Data in this exercise —

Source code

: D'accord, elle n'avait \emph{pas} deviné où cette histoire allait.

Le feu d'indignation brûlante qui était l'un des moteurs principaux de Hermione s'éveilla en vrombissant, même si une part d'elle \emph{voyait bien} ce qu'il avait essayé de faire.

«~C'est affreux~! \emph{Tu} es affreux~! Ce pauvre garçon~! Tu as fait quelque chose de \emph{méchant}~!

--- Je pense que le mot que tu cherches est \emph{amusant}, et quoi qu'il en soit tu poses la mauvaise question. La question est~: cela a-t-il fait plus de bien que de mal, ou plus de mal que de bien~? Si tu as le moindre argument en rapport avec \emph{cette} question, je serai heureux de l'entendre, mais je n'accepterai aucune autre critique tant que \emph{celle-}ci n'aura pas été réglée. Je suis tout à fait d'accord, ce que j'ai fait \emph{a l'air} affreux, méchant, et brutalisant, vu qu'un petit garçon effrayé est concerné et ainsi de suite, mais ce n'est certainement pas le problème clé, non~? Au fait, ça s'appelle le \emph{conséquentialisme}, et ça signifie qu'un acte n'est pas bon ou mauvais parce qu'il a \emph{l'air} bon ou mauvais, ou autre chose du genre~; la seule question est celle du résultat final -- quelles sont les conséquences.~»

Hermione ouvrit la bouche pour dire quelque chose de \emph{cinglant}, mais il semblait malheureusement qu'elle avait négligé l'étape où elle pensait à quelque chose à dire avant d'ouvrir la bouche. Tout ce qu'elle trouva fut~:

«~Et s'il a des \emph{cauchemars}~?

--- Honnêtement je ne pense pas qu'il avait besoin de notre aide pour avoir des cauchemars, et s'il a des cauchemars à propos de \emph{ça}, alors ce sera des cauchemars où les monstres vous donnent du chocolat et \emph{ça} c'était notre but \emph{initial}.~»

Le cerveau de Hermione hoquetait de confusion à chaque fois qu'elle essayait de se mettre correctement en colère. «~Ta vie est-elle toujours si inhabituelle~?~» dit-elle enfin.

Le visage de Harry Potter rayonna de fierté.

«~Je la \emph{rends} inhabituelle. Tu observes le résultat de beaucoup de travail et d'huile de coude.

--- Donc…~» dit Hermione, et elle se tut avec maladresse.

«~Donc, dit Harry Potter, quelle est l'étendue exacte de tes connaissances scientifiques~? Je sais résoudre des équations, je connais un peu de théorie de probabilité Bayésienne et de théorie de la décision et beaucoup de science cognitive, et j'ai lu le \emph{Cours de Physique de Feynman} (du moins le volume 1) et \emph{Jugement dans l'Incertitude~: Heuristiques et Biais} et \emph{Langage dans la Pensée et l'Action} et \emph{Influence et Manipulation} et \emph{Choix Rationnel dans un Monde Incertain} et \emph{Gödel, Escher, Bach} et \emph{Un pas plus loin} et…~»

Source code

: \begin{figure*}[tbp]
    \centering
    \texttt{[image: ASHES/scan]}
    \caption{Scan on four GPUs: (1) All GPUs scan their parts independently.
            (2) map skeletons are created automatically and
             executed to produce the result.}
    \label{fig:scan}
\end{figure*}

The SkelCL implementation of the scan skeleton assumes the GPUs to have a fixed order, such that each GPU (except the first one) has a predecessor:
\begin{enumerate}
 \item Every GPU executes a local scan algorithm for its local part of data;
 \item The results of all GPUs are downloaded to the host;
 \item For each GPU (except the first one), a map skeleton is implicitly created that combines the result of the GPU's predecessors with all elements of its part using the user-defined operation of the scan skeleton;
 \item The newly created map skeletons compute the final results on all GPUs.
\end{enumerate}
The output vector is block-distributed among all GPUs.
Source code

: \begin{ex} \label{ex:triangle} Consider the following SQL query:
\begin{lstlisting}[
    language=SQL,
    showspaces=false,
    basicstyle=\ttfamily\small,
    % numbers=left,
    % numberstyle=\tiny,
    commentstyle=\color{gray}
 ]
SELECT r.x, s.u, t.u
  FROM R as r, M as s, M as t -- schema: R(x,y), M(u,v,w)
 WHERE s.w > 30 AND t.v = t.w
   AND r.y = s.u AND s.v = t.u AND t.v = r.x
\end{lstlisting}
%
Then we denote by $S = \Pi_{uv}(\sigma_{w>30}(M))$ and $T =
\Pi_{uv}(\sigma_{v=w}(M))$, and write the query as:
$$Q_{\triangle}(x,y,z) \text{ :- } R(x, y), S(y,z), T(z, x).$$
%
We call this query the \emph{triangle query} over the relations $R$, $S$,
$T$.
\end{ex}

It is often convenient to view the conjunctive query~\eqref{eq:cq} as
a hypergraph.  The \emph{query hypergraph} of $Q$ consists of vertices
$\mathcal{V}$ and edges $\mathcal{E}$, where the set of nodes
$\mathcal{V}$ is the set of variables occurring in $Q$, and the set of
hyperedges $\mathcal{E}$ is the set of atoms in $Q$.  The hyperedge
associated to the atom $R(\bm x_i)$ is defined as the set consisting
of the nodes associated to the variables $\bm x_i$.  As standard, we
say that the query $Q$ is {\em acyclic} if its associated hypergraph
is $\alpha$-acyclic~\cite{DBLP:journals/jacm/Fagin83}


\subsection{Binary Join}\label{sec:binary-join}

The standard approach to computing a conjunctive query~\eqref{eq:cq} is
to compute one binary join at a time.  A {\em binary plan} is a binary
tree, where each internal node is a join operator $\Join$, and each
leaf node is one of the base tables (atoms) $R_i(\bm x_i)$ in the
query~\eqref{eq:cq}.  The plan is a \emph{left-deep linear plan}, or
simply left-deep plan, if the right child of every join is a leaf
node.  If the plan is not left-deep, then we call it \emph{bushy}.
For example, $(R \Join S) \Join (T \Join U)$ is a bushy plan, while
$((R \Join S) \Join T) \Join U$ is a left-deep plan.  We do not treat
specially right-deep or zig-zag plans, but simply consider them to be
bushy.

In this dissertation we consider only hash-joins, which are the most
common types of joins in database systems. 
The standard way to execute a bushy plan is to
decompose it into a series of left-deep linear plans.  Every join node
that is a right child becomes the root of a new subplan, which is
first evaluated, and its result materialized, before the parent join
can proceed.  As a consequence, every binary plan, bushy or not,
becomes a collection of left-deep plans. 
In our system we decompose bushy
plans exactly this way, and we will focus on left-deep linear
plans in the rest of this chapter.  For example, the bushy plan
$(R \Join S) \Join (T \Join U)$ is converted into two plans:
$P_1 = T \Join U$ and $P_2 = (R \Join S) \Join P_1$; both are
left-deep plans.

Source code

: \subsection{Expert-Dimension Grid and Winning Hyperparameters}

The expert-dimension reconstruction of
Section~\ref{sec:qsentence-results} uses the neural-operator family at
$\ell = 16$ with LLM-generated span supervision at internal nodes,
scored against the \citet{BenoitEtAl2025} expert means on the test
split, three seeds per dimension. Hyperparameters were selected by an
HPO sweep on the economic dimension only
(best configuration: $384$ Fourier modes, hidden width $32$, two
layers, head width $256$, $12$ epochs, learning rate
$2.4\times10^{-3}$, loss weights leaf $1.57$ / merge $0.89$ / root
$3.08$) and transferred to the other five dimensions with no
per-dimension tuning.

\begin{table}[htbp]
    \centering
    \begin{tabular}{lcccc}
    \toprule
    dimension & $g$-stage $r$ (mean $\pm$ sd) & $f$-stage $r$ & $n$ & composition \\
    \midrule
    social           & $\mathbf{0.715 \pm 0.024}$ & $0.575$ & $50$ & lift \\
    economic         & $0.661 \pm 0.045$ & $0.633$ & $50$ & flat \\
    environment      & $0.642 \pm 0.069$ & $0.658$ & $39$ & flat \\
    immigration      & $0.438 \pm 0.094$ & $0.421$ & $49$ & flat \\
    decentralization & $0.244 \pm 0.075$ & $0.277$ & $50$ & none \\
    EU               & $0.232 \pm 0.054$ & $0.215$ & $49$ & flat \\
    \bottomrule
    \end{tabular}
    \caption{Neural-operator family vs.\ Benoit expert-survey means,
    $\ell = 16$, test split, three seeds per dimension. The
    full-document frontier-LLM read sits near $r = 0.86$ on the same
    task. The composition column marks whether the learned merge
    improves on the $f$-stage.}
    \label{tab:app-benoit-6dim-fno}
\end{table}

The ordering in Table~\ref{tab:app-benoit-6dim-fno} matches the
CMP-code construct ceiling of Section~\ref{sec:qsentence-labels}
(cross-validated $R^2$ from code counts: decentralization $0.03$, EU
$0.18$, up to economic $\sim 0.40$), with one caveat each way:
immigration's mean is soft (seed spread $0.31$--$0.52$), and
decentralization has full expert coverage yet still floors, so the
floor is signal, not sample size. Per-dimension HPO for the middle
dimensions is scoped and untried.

What to work on — The answer consists solely of the lines from the one containing "0.069$ & $0.658$ & $39$ & flat \\" through the last line of the data above, reproduced exactly.

Result of this task —
    environment      & $0.642 \pm 0.069$ & $0.658$ & $39$ & flat \\
    immigration      & $0.438 \pm 0.094$ & $0.421$ & $49$ & flat \\
    decentralization & $0.244 \pm 0.075$ & $0.277$ & $50$ & none \\
    EU               & $0.232 \pm 0.054$ & $0.215$ & $49$ & flat \\
    \bottomrule
    \end{tabular}
    \caption{Neural-operator family vs.\ Benoit expert-survey means,
    $\ell = 16$, test split, three seeds per dimension. The
    full-document frontier-LLM read sits near $r = 0.86$ on the same
    task. The composition column marks whether the learned merge
    improves on the $f$-stage.}
    \label{tab:app-benoit-6dim-fno}
\end{table}

The ordering in Table~\ref{tab:app-benoit-6dim-fno} matches the
CMP-code construct ceiling of Section~\ref{sec:qsentence-labels}
(cross-validated $R^2$ from code counts: decentralization $0.03$, EU
$0.18$, up to economic $\sim 0.40$), with one caveat each way:
immigration's mean is soft (seed spread $0.31$--$0.52$), and
decentralization has full expert coverage yet still floors, so the
floor is signal, not sample size. Per-dimension HPO for the middle
dimensions is scoped and untried.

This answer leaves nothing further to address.